What to work on »
Please tally the lines in the records that include the word "Imagemagick" and answer with the bare number.

Records for the exercise »
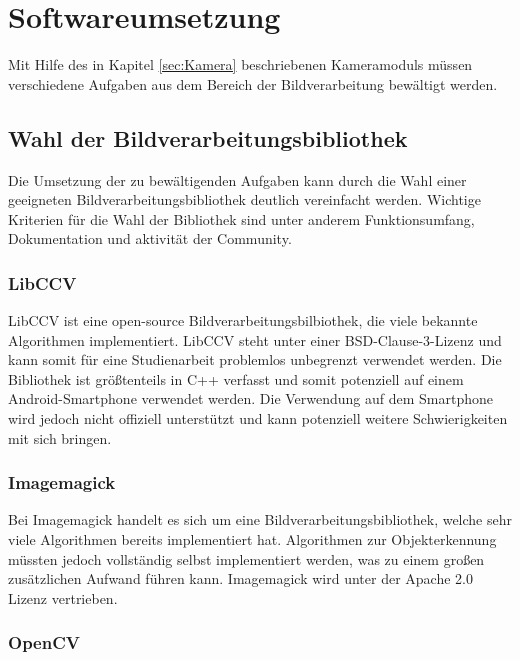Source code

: \chapter{Softwareumsetzung}
\label{cha:Software}

Mit Hilfe des in Kapitel \ref{sec:Kamera} beschriebenen Kameramoduls müssen verschiedene Aufgaben aus dem Bereich der Bildverarbeitung bewältigt werden. 

\section{Wahl der Bildverarbeitungsbibliothek}

Die Umsetzung der zu bewältigenden Aufgaben kann durch die Wahl einer geeigneten Bildverarbeitungsbibliothek deutlich vereinfacht werden. Wichtige Kriterien für die Wahl der Bibliothek sind unter anderem Funktionsumfang, Dokumentation und aktivität der Community.

\subsection{LibCCV}

LibCCV \cite{libccv} ist eine open-source Bildverarbeitungsbilbiothek, die viele bekannte Algorithmen implementiert. LibCCV steht unter einer BSD-Clause-3-Lizenz und kann somit für eine Studienarbeit problemlos unbegrenzt verwendet werden. Die Bibliothek ist größtenteils in C++ verfasst und somit potenziell auf einem Android-Smartphone verwendet werden. Die Verwendung auf dem Smartphone wird jedoch nicht offiziell unterstützt und kann potenziell weitere Schwierigkeiten mit sich bringen.

\subsection{Imagemagick}

Bei Imagemagick \cite{imagemagick} handelt es sich um eine Bildverarbeitungsbibliothek, welche sehr viele Algorithmen bereits implementiert hat. Algorithmen zur Objekterkennung müssten jedoch vollständig selbst implementiert werden, was zu einem großen zusätzlichen Aufwand führen kann. Imagemagick wird unter der Apache 2.0 Lizenz vertrieben.

\subsection{OpenCV}
\label{subsec:opencv}

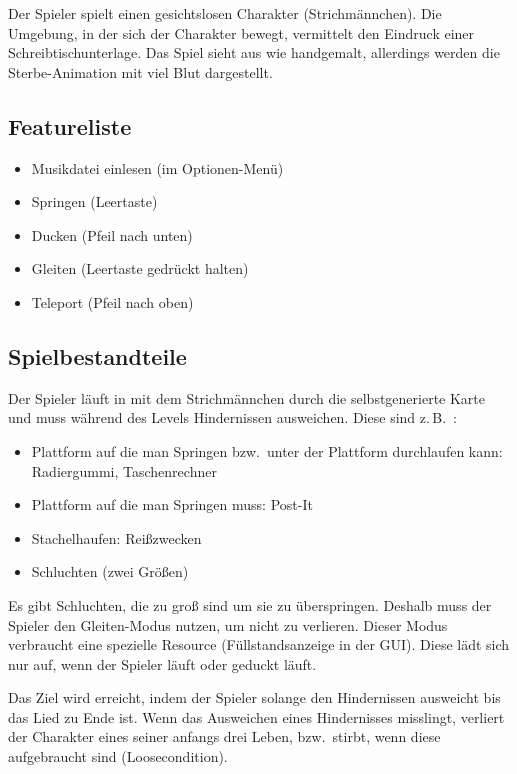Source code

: \documentclass[Skript.tex]{subfiles}
\begin{document}
Der Spieler spielt einen gesichtslosen Charakter (Strichmännchen). 
Die Umgebung, in der sich der Charakter bewegt, vermittelt den Eindruck einer Schreibtischunterlage. 
Das Spiel sieht aus wie handgemalt, allerdings werden die Sterbe-Animation mit viel Blut dargestellt.




\subsection{Featureliste}

\begin{itemize}
\item Musikdatei einlesen (im Optionen-Menü)
\item Springen (Leertaste)
\item Ducken  (Pfeil nach unten)
\item Gleiten (Leertaste gedrückt halten)
\item Teleport (Pfeil nach oben)
\end{itemize}


\subsection{Spielbestandteile}

Der Spieler läuft  in \gname mit dem Strichmännchen durch die selbstgenerierte Karte und muss während des Levels Hindernissen ausweichen. Diese sind z.\,B.\ :

\begin{itemize}
\item Plattform auf die man Springen bzw.\ unter der Plattform durchlaufen kann: Radiergummi, Taschenrechner
\item Plattform auf die man Springen muss: Post-It
\item Stachelhaufen: Reißzwecken
\item Schluchten (zwei Größen)
\end{itemize}

Es gibt Schluchten, die zu groß sind um sie zu überspringen. 
Deshalb muss der Spieler den Gleiten-Modus nutzen, um nicht zu verlieren. 
Dieser Modus verbraucht eine spezielle Resource (Füllstandsanzeige in der GUI).
Diese lädt sich nur auf, wenn der Spieler läuft oder geduckt läuft.

Das Ziel wird erreicht, indem der Spieler solange den Hindernissen ausweicht bis das Lied zu Ende ist.
Wenn das Ausweichen eines Hindernisses misslingt, verliert der Charakter eines seiner anfangs drei Leben, bzw.\ stirbt, wenn diese aufgebraucht sind (Loosecondition).  
\end{document}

Response box »
2